Tumor Mutational Burden (TMB) is a measure of the somatic mutation rate within a tumor genome and is emerging as a quantitative indicator for predicting response to Immune Checkpoint Inhibitors such as KEYTRUDA®, across a wide range of malignancies. These non-synonymous somatic mutations in the tumor genome generate larger number of neo-antigens which are more immunogenic. Immune Checkpoint Inhibitors are able to unleash the immune system to detect these neoantigens and destroy the tumor. TMB can be measured using Next-Generation Sequencing (NGS) and is defined as the number of somatic, coding base substitutions and short insertions and deletions (indels), per megabase of genome examined. Several studies have incorporated Tumor Mutational Burden (TMB) as a biomarker, using the validated cutoff of TMB of 10 or more mutations/Megabase as High, and less than 10 mutations/Megabase, as Low. (A megabase is 1,000,000 DNA basepairs).
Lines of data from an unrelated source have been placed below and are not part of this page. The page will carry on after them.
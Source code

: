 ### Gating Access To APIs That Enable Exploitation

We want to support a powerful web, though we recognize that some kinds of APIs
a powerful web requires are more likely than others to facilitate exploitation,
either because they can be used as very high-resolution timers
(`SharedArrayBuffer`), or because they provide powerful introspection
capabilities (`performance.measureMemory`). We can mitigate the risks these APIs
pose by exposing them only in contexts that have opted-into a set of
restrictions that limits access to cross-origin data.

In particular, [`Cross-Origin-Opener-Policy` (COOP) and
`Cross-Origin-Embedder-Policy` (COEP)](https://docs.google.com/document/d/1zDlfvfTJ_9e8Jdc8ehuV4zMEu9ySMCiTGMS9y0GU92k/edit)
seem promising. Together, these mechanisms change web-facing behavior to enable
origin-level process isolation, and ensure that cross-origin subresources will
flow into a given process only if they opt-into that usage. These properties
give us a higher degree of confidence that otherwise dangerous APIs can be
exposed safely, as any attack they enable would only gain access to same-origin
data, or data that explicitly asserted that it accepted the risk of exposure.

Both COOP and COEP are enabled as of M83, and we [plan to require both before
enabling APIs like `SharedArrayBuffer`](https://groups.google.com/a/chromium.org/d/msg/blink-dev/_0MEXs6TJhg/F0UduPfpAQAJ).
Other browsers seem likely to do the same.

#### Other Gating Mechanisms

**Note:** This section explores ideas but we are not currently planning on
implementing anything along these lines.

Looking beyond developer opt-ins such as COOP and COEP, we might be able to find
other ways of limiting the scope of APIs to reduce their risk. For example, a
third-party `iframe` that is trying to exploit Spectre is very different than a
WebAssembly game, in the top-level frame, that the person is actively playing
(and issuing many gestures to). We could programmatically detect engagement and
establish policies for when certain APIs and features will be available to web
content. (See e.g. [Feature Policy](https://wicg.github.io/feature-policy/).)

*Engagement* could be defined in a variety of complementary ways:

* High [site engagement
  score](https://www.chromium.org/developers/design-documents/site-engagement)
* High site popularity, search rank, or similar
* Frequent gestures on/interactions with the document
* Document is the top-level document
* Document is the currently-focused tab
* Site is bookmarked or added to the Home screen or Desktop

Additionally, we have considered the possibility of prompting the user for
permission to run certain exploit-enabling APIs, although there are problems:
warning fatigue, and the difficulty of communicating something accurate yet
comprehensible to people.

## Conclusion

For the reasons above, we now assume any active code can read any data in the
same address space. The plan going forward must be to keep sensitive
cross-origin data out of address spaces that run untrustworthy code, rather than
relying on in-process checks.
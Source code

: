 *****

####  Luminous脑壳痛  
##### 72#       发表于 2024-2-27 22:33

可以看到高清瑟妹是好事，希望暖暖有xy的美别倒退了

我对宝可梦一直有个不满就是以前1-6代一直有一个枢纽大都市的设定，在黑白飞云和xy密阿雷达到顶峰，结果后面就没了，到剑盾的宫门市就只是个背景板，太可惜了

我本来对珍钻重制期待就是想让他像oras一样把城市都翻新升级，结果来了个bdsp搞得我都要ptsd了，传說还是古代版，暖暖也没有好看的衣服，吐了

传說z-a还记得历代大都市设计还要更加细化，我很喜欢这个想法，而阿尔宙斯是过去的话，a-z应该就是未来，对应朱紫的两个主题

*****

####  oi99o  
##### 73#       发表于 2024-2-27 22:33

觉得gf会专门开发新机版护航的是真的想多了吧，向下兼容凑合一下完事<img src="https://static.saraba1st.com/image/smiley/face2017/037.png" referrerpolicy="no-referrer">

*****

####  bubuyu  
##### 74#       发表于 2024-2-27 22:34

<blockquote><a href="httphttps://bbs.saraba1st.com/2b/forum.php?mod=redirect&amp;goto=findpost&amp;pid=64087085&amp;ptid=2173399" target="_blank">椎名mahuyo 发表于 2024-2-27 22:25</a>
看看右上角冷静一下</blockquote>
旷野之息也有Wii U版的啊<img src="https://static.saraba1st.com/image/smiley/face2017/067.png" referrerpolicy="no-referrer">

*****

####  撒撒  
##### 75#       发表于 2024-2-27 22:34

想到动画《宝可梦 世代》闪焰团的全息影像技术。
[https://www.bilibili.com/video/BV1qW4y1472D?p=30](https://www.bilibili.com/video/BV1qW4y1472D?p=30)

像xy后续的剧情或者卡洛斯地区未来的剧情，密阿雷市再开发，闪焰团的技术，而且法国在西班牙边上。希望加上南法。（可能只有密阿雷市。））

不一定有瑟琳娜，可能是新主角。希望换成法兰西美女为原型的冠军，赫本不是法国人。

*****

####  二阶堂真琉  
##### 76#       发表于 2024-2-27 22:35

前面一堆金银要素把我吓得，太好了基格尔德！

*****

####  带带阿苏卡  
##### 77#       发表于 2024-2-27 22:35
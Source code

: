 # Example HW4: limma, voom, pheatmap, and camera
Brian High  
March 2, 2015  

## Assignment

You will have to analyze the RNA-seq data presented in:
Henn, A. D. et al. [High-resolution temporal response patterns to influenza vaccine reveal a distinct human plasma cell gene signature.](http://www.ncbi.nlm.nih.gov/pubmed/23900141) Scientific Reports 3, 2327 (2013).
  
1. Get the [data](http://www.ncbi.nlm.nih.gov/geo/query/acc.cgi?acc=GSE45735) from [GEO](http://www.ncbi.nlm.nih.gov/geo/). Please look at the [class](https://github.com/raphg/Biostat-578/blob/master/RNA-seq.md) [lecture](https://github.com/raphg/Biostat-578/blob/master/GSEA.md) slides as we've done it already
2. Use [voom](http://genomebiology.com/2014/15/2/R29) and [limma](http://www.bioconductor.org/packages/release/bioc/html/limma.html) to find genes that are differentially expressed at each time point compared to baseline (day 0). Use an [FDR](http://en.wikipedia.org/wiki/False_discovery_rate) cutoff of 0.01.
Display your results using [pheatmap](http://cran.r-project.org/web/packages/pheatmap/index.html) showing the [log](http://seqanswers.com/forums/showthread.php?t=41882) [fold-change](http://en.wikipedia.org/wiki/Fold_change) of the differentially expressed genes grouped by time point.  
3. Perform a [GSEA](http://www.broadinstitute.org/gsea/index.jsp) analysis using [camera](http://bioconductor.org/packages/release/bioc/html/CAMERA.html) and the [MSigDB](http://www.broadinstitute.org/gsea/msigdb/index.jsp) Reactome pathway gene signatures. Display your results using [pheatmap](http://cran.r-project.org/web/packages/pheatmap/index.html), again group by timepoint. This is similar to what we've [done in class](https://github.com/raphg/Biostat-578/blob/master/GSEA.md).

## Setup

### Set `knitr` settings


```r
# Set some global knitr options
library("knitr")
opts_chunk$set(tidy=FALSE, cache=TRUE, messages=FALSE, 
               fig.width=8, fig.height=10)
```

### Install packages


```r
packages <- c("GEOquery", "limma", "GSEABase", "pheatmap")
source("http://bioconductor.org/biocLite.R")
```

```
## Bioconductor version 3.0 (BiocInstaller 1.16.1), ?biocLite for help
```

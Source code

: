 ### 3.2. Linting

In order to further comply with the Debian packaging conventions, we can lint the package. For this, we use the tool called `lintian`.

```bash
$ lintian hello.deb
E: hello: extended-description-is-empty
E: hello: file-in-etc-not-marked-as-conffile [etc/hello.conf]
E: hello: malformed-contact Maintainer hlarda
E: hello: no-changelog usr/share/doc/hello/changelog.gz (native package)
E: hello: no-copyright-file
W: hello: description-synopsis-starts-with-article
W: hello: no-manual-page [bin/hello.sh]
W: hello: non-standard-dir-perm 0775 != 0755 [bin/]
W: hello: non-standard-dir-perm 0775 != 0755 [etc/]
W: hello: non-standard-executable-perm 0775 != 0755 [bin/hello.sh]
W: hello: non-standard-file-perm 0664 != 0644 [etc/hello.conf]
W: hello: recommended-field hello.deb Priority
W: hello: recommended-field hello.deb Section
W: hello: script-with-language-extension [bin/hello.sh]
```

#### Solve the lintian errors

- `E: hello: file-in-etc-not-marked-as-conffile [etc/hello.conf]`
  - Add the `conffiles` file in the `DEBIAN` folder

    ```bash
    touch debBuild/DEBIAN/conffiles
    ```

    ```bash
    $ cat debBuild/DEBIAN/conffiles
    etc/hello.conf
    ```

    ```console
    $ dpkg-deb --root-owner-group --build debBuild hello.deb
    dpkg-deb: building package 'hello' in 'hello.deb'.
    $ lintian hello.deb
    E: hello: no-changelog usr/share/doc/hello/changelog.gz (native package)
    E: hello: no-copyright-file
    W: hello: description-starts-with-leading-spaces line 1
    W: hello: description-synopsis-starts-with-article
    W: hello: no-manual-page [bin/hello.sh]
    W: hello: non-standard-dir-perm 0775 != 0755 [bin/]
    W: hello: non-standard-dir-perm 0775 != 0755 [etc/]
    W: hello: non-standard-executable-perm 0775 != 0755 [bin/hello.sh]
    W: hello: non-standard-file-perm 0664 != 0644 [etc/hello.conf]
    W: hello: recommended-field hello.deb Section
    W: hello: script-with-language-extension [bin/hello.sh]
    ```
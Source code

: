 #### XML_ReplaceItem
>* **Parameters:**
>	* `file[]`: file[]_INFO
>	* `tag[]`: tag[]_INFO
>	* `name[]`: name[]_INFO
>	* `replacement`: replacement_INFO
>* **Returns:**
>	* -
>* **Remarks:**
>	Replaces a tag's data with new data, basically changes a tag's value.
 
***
KEYNOTE-158 is a multicenter, non-randomized, open-label, Phase II basket trial investigating the antitumor activity and safety of KEYTRUDA® in multiple advanced solid tumors. The accelerated approval was based on data from a prospectively-planned, retrospective analysis of 10 cohorts of patients with various previously treated unresectable or metastatic solid tumors with TMB-H, who were enrolled in KEYNOTE-158 study. Patients received KEYTRUDA® 200 mg IV every 3 weeks until unacceptable toxicity or documented disease progression. In this study, 1,050 patients were included in the efficacy analysis and TMB was analyzed in the subset of 790 patients with sufficient tissue for testing. Of these 790 patients, 102 (13%) had tumors identified as TMB-H, defined as TMB 10 mutations /Megabase or more. The median age in this study population of 102 patients was 61 years, ECOG PS was 0-1, and 56% of patients had at least 2 prior lines of therapy. TMB status was assessed using the FoundationOne® CDx assay. Tumor response was assessed every 9 weeks for the first 12 months and every 12 weeks thereafter. The major efficacy outcome measures were Objective Response Rate (ORR) and Duration of Response (DOR) in the patients who received at least one dose of KEYTRUDA®. The key Secondary outcome measures included Progression Free Survival (PFS), Overall Survival (OS), and safety.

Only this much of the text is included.